2008 mathematics and fiber arts book

Making Mathematics with Needlework: Ten Papers and Ten Projects is an edited volume on mathematics and fiber arts. It was edited by Sarah-Marie Belcastro and Carolyn Yackel, and published in 2008 by A K Peters, based on a meeting held in 2005 in Atlanta by the American Mathematical Society.

==Topics==
The book includes ten different mathematical fiber arts projects, by eight contributors. An introduction provides a history of the connections between mathematics, mathematics education, and the fiber arts. Each of its ten project chapters is illustrated by many color photographs and diagrams, and is organized into four sections: an overview of the project, a section on the mathematics connected to it, a section of ideas for using the project as a teaching activity, and directions for constructing the project. Although there are some connections between topics, they can be read independently of each other, in any order. The thesis of the book is that directed exercises in fiber arts construction can help teach both mathematical visualization and concepts from three-dimensional geometry.

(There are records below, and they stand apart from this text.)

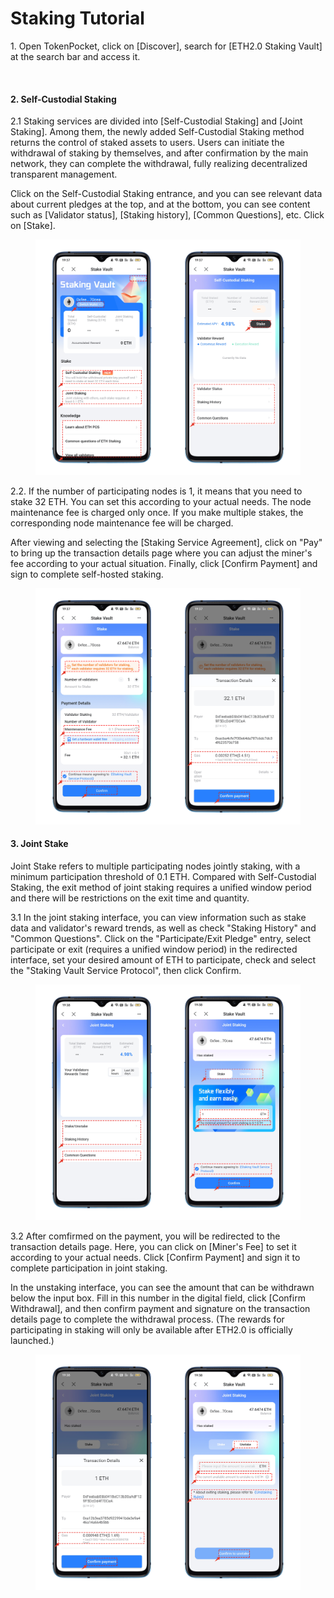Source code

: # Staking Tutorial

1\. Open TokenPocket, click on \[Discover], search for \[ETH2.0 Staking Vault] at the search bar and access it.

<figure><img src="https://files.gitbook.com/v0/b/gitbook-x-prod.appspot.com/o/spaces%2F-MMJyYRLFVRsMrfcXuRV%2Fuploads%2F7jxU1BFaRJ5SEyzolH3J%2F1.png?alt=media&#x26;token=752465a2-aef6-4bb7-9ac0-4dcf9634e5d0" alt=""><figcaption></figcaption></figure>

#### 2. Self-Custodial Staking&#x20;

2.1 Staking services are divided into \[Self-Custodial Staking] and \[Joint Staking]. Among them, the newly added Self-Custodial Staking method returns the control of staked assets to users. Users can initiate the withdrawal of staking by themselves, and after confirmation by the main network, they can complete the withdrawal, fully realizing decentralized transparent management.&#x20;

Click on the Self-Custodial Staking entrance, and you can see relevant data about current pledges at the top, and at the bottom, you can see content such as \[Validator status], \[Staking history], \[Common Questions], etc. Click on \[Stake].

<figure><img src="../../.gitbook/assets/2 (1) (1) (2).png" alt=""><figcaption></figcaption></figure>

2.2. If the number of participating nodes is 1, it means that you need to stake 32 ETH. You can set this according to your actual needs. The node maintenance fee is charged only once. If you make multiple stakes, the corresponding node maintenance fee will be charged.

After viewing and selecting the \[Staking Service Agreement], click on "Pay" to bring up the transaction details page where you can adjust the miner's fee according to your actual situation. Finally, click \[Confirm Payment] and sign to complete self-hosted staking.

<figure><img src="../../.gitbook/assets/3 (1).png" alt=""><figcaption></figcaption></figure>

#### 3. Joint Stake

Joint Stake refers to multiple participating nodes jointly staking, with a minimum participation threshold of 0.1 ETH. Compared with Self-Custodial Staking, the exit method of joint staking requires a unified window period and there will be restrictions on the exit time and quantity.&#x20;

3.1 In the joint staking interface, you can view information such as stake data and validator's reward trends, as well as check "Staking History" and "Common Questions". Click on the "Participate/Exit Pledge" entry, select participate or exit (requires a unified window period) in the redirected interface, set your desired amount of ETH to participate, check and select the "Staking Vault Service Protocol", then click Confirm.

<figure><img src="../../.gitbook/assets/4 (13).png" alt=""><figcaption></figcaption></figure>

3.2 After comfirmed on the payment, you will be redirected to the transaction details page. Here, you can click on \[Miner's Fee] to set it according to your actual needs. Click \[Confirm Payment] and sign it to complete participation in joint staking.&#x20;

In the unstaking interface, you can see the amount that can be withdrawn below the input box. Fill in this number in the digital field, click \[Confirm Withdrawal], and then confirm payment and signature on the transaction details page to complete the withdrawal process. (The rewards for participating in staking will only be available after ETH2.0 is officially launched.)

<figure><img src="../../.gitbook/assets/5 (1) (3).png" alt=""><figcaption></figcaption></figure>
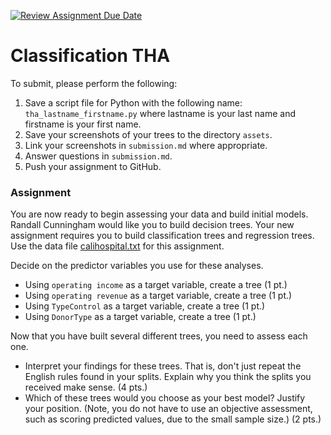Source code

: [![Review Assignment Due Date](https://classroom.github.com/assets/deadline-readme-button-24ddc0f5d75046c5622901739e7c5dd533143b0c8e959d652212380cedb1ea36.svg)](https://classroom.github.com/a/cFmXZOds)
# Classification THA
To submit, please perform the following:
1. Save a script file for Python with the following name: `tha_lastname_firstname.py` where lastname is your last name and firstname is your first name.
1. Save your screenshots of your trees to the directory `assets`.
1. Link your screenshots in `submission.md` where appropriate.
1. Answer questions in `submission.md`.
1. Push your assignment to GitHub.

### Assignment
You are now ready to begin assessing your data and build initial models. Randall Cunningham would like you to build decision trees. Your new assignment requires you to build classification trees and regression trees. Use the data file [calihospital.txt](/data/calihospital.txt) for this assignment. 

Decide on the predictor variables you use for these analyses.
* Using `operating income` as a target variable, create a tree (1 pt.)
* Using `operating revenue` as a target variable, create a tree (1 pt.)
* Using `TypeControl` as a target variable, create a tree (1 pt.)
* Using `DonorType` as a target variable, create a tree (1 pt.)

Now that you have built several different trees, you need to assess each one.
* Interpret your findings for these trees. That is, don't just repeat the English rules found in your splits. Explain why you think the splits you received make sense. (4 pts.)
* Which of these trees would you choose as your best model? Justify your position. (Note, you do not have to use an objective assessment, such as scoring predicted values, due to the small sample size.) (2 pts.)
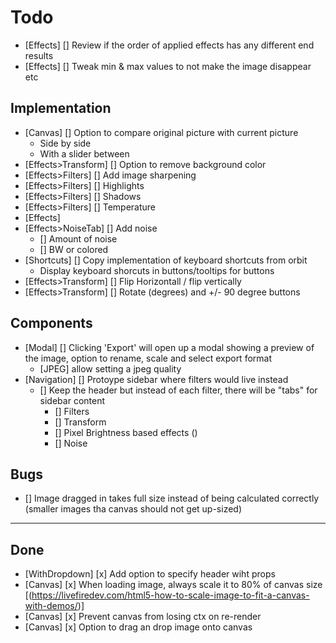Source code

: # Todo

- [Effects] [] Review if the order of applied effects has any different end results
- [Effects] [] Tweak min & max values to not make the image disappear etc

## Implementation

- [Canvas] [] Option to compare original picture with current picture
  - Side by side
  - With a slider between
- [Effects>Transform] [] Option to remove background color
- [Effects>Filters] [] Add image sharpening
- [Effects>Filters] [] Highlights
- [Effects>Filters] [] Shadows
- [Effects>Filters] [] Temperature
- [Effects]
- [Effects>NoiseTab] [] Add noise
  - [] Amount of noise
  - [] BW or colored
- [Shortcuts] [] Copy implementation of keyboard shortcuts from orbit
  - Display keyboard shorcuts in buttons/tooltips for buttons
- [Effects>Transform] [] Flip Horizontall / flip vertically
- [Effects>Transform] [] Rotate (degrees) and +/- 90 degree buttons

## Components

- [Modal] [] Clicking 'Export' will open up a modal showing a preview of the image, option to rename, scale and select export format
  - [JPEG] allow setting a jpeg quality
- [Navigation] [] Protoype sidebar where filters would live instead
  - [] Keep the header but instead of each filter, there will be "tabs" for sidebar content
    - [] Filters
    - [] Transform
    - [] Pixel Brightness based effects ()
    - [] Noise

## Bugs

- [] Image dragged in takes full size instead of being calculated correctly (smaller images tha canvas should not get up-sized)

---

## Done

- [WithDropdown] [x] Add option to specify header wiht props
- [Canvas] [x] When loading image, always scale it to 80% of canvas size [(https://livefiredev.com/html5-how-to-scale-image-to-fit-a-canvas-with-demos/)]
- [Canvas] [x] Prevent canvas from losing ctx on re-render
- [Canvas] [x] Option to drag an drop image onto canvas
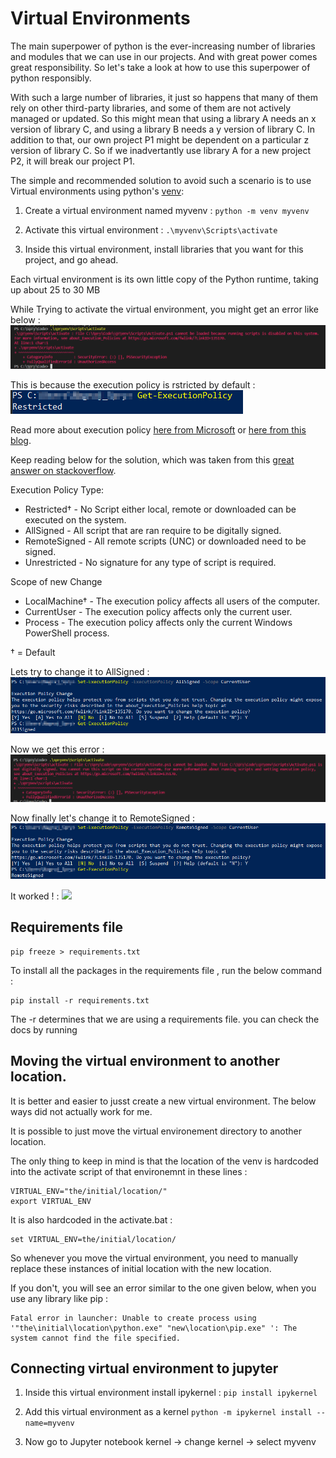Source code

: # Virtual Environments

The main superpower of python is the ever-increasing number of libraries and modules that we can use in our projects. And with great power comes great responsibility. So let's take a look at how to use this superpower of python responsibly.

With such a large number of libraries, it just so happens that many of them rely on other third-party libraries, and some of them are not actively managed or updated. So this might mean that using a library A needs an x version of library C, and using a library B needs a y version of library C. In addition to that, our own project P1 might be dependent  on a particular z version of library C. So if we inadvertantly use library A for a new project P2, it will break our project P1.

The simple and recommended solution to avoid such a scenario is to use  Virtual environments using python's [venv](https://docs.python.org/3/library/venv.html):

1. Create a virtual environment named myvenv :
    `python -m venv myvenv`
    
2. Activate this virtual environment :
    `.\myvenv\Scripts\activate`
    
3. Inside this virtual environment, install libraries that you want for this project, and go ahead.

Each virtual environment is its own little copy of the Python runtime, taking up about 25 to 30 MB

While Trying to activate the virtual environment, you might get an error like below :
![](https://github.com/nagraj98/Learnings-and-templates/blob/main/assets/Python/errorRestricted.png)


This is because the execution policy is rstricted by default :
![](https://github.com/nagraj98/Learnings-and-templates/blob/main/assets/Python/executionPolicyRestricted.png)

Read more about execution policy [here from Microsoft](https://docs.microsoft.com/en-us/powershell/module/microsoft.powershell.core/about/about_execution_policies?view=powershell-7.2) or [here from this blog](https://www.darkoperator.com/blog/2013/3/5/powershell-basics-execution-policy-part-1.html).

Keep reading below for the solution, which was taken from this [great answer on stackoverflow](https://stackoverflow.com/a/26955050).

Execution Policy Type:
- Restricted† - No Script either local, remote or downloaded can be executed on the system.
- AllSigned - All script that are ran require to be digitally signed.
- RemoteSigned - All remote scripts (UNC) or downloaded need to be signed.
- Unrestricted - No signature for any type of script is required.

Scope of new Change
- LocalMachine† - The execution policy affects all users of the computer.
- CurrentUser - The execution policy affects only the current user.
- Process - The execution policy affects only the current Windows PowerShell process.
  
† = Default


Lets try to change it to AllSigned :
![](https://github.com/nagraj98/Learnings-and-templates/blob/main/assets/Python/executionPolicyAllsigned.png)

Now we get this error :
![](https://github.com/nagraj98/Learnings-and-templates/blob/main/assets/Python/errorAllsigned.png)

Now finally let's change it to RemoteSigned :
![](https://github.com/nagraj98/Learnings-and-templates/blob/main/assets/Python/executionPolicyRemotesigned.png)

It worked ! :
![](https://github.com/nagraj98/Learnings-and-templates/blob/main/assets/Python/errorRemotesigned)


## Requirements file
 
    pip freeze > requirements.txt

To install all the packages in the requirements file , run the below command :

    pip install -r requirements.txt

The -r determines that we are using a requirements file. you can check the docs by running 

## Moving the virtual environment to another location.

It is better and easier to jusst create a new virtual environment. The below ways did not actually work for me. 

It is possible to just move the virtual environement directory to another location.
 
The only thing to keep in mind is that the location of the venv is hardcoded into the activate script of that environemnt in these lines :

    VIRTUAL_ENV="the/initial/location/"
    export VIRTUAL_ENV

It is also hardcoded in the activate.bat :

    set VIRTUAL_ENV=the/initial/location/


So whenever you move the virtual environment, you need to manually replace these instances of initial location with the new location.

If you don't, you will see an error similar to the one given below, when you use any library like pip :

    Fatal error in launcher: Unable to create process using '"the\initial\location\python.exe" "new\location\pip.exe" ': The system cannot find the file specified.

## Connecting virtual environment to jupyter
1. Inside this virtual environment install ipykernel :
`pip install ipykernel`

2. Add this virtual environment as a kernel
`python -m ipykernel install --name=myvenv`

3. Now go to Jupyter notebook
kernel -> change kernel -> select myvenv
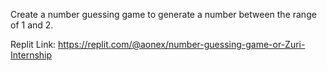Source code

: Create a number guessing game to generate a number between the range of 1 and 2.


Replit Link: https://replit.com/@aonex/number-guessing-game-or-Zuri-Internship
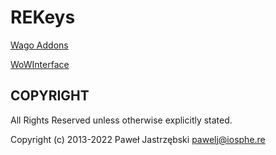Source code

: ﻿# REKeys

[Wago Addons](https://addons.wago.io/addons/rekeys-keystone-manager)

[WoWInterface](https://www.wowinterface.com/downloads/info24510-REKeys-KeystoneManager.html)

## COPYRIGHT

All Rights Reserved unless otherwise explicitly stated.

Copyright (c) 2013-2022 Paweł Jastrzębski <pawelj@iosphe.re>
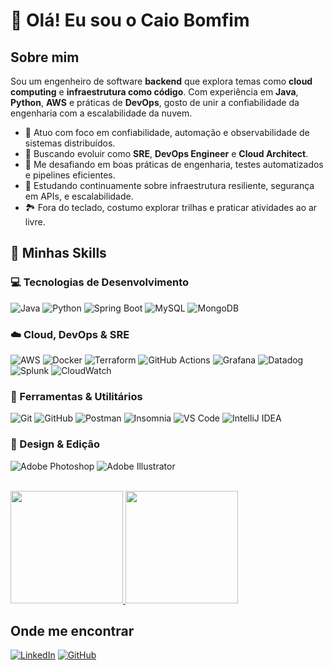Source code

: # 👋 Olá! Eu sou o Caio Bomfim

## Sobre mim
Sou um engenheiro de software **backend** que explora temas como **cloud computing** e **infraestrutura como código**. Com experiência em **Java**, **Python**, **AWS** e práticas de **DevOps**, gosto de unir a confiabilidade da engenharia com a escalabilidade da nuvem.

- 💼 Atuo com foco em confiabilidade, automação e observabilidade de sistemas distribuídos.
- 🔧 Buscando evoluir como **SRE**, **DevOps Engineer** e **Cloud Architect**.
- 🎯 Me desafiando em boas práticas de engenharia, testes automatizados e pipelines eficientes.
- 🌱 Estudando continuamente sobre infraestrutura resiliente, segurança em APIs, e escalabilidade.
- 🏞️ Fora do teclado, costumo explorar trilhas e praticar atividades ao ar livre.

## 🚀 Minhas Skills

### 💻 Tecnologias de Desenvolvimento
![Java](https://img.shields.io/badge/Java-ED8B00?style=flat&logo=openjdk&logoColor=white)
![Python](https://img.shields.io/badge/Python-3776AB?style=flat&logo=python&logoColor=white)
![Spring Boot](https://img.shields.io/badge/Spring_Boot-6DB33F?style=flat&logo=spring-boot&logoColor=white)
![MySQL](https://img.shields.io/badge/MySQL-005C84?style=flat&logo=mysql&logoColor=white)
![MongoDB](https://img.shields.io/badge/MongoDB-47A248?style=flat&logo=mongodb&logoColor=white)

### ☁️ Cloud, DevOps & SRE
![AWS](https://img.shields.io/badge/AWS-232F3E?style=flat&logo=amazonaws&logoColor=white)
![Docker](https://img.shields.io/badge/Docker-2496ED?style=flat&logo=docker&logoColor=white)
![Terraform](https://img.shields.io/badge/Terraform-7B42BC?style=flat&logo=terraform&logoColor=white)
![GitHub Actions](https://img.shields.io/badge/GitHub_Actions-2088FF?style=flat&logo=github-actions&logoColor=white)
![Grafana](https://img.shields.io/badge/Grafana-F46800?style=flat&logo=grafana&logoColor=white)
![Datadog](https://img.shields.io/badge/Datadog-632CA6?style=flat&logo=datadog&logoColor=white)
![Splunk](https://img.shields.io/badge/Splunk-000000?style=flat&logo=splunk&logoColor=white)
![CloudWatch](https://img.shields.io/badge/AWS_CloudWatch-FF4F8B?style=flat&logo=amazonaws&logoColor=white)

### 🔧 Ferramentas & Utilitários
![Git](https://img.shields.io/badge/Git-F05032?style=flat&logo=git&logoColor=white)
![GitHub](https://img.shields.io/badge/GitHub-181717?style=flat&logo=github&logoColor=white)
![Postman](https://img.shields.io/badge/Postman-FF6C37?style=flat&logo=postman&logoColor=white)
![Insomnia](https://img.shields.io/badge/Insomnia-4000BF?style=flat&logo=insomnia&logoColor=white)
![VS Code](https://img.shields.io/badge/VS_Code-007ACC?style=flat&logo=visual-studio-code&logoColor=white)
![IntelliJ IDEA](https://img.shields.io/badge/IntelliJ_IDEA-000000?style=flat&logo=intellij-idea&logoColor=white)

### 🎨 Design & Edição
![Adobe Photoshop](https://img.shields.io/badge/Adobe%20Photoshop-31A8FF?style=flat&logo=adobe-photoshop&logoColor=white)
![Adobe Illustrator](https://img.shields.io/badge/Adobe%20Illustrator-FF9A00?style=flat&logo=adobe-illustrator&logoColor=white)

<br/>

<a href="https://github.com/caaiobomfim">
  <img height="180em" src="https://github-readme-stats.vercel.app/api?username=caaiobomfim&theme=dark&show_icons=true" />
  <img height="180em" src="https://github-readme-stats.vercel.app/api/top-langs/?username=caaiobomfim&layout=compact&theme=dark" />
</a>

## Onde me encontrar

[![LinkedIn](https://img.shields.io/badge/-Caio%20Bomfim-blue?style=flat-square&logo=Linkedin&logoColor=white)](https://www.linkedin.com/in/caaiobomfim/)
[![GitHub](https://img.shields.io/github/followers/caaiobomfim?label=follow&style=social)](https://github.com/caaiobomfim)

The book uses knitting, crochet, sewing, and cross-stitch, but deliberately avoids weaving as a topic already well-covered in mathematical fiber arts publications. Projects in the book include a quilt in the form of a Möbius strip, a "bidirectional hat" connected to the theory of Diophantine equations, a shawl with a fractal design, a knitted torus connecting to discrete approximations of curvature, a sampler demonstrating different forms of symmetry in wallpaper group, "algebraic socks" with connections to modular arithmetic and the Klein four-group, a one-sided purse sewn together following a description by Lewis Carroll, a demonstration of braid groups on a cable-knit pillow, an embroidered graph drawing of an Eulerian graph, and topological pants.

Beyond belcastro and Yackel, the contributors to the book include Susan Goldstine, Joshua Holden, Lana Holden, Mary D. Shepherd, Amy F. Szczepański, and D. Jacob Wildstrom.

==Audience and reception==
Reviewers had mixed opinions on the appropriate audience for the book and its success in targeting that audience. Ketty Peeva writes that the book is "of interest to mathematicians, mathematics educators and crafters", and Mary Fortune writes that a wide group of people would enjoy browsing its contents, However, Kate Atherley warns that it is "not for the faint-of-heart" (either among mathematicians or crafters), and Mary Goetting complains that the audience for the book is not clearly defined, and is inconsistent across the book, with some chapters written for professional mathematicians and others for mathematical beginners. She writes that most readers will have to pick and choose among the chapters for material appealing to them. Similarly, reviewer Michelle Sipics writes that in aiming at multiple audiences, the book "sacrifices some accessibility". And although reviewer Gwen Fisher downplays the potential pedagogical applications of this book, complaining that its teaching ideas do not provide enough detail to be usable, and are not a good fit for typical teaching curricula, Sipics calls mathematics teachers "perhaps the greatest beneficiaries of this text".

Fortune writes that, though the book increased her appreciation of and understanding of needlework, she didn't gain much new mathematical insight from reading it. In contrast, Fisher argues that by using only "straightforward applications of traditional needlework skills" the book is accessible even to beginners in the fiber arts, and that the book is "much more about maths than about fibre technique". The real value of the book, she argues, is in the scholarly connection it forges between traditional women's activities and mathematics. Pao-Sheng Hsu says that it would be "a great coffee table book" for browsing. And Anna Lena Phillips calls the book "an excellent synthesis" of textile crafts and mathematics, providing inspiration to those interested in either topic.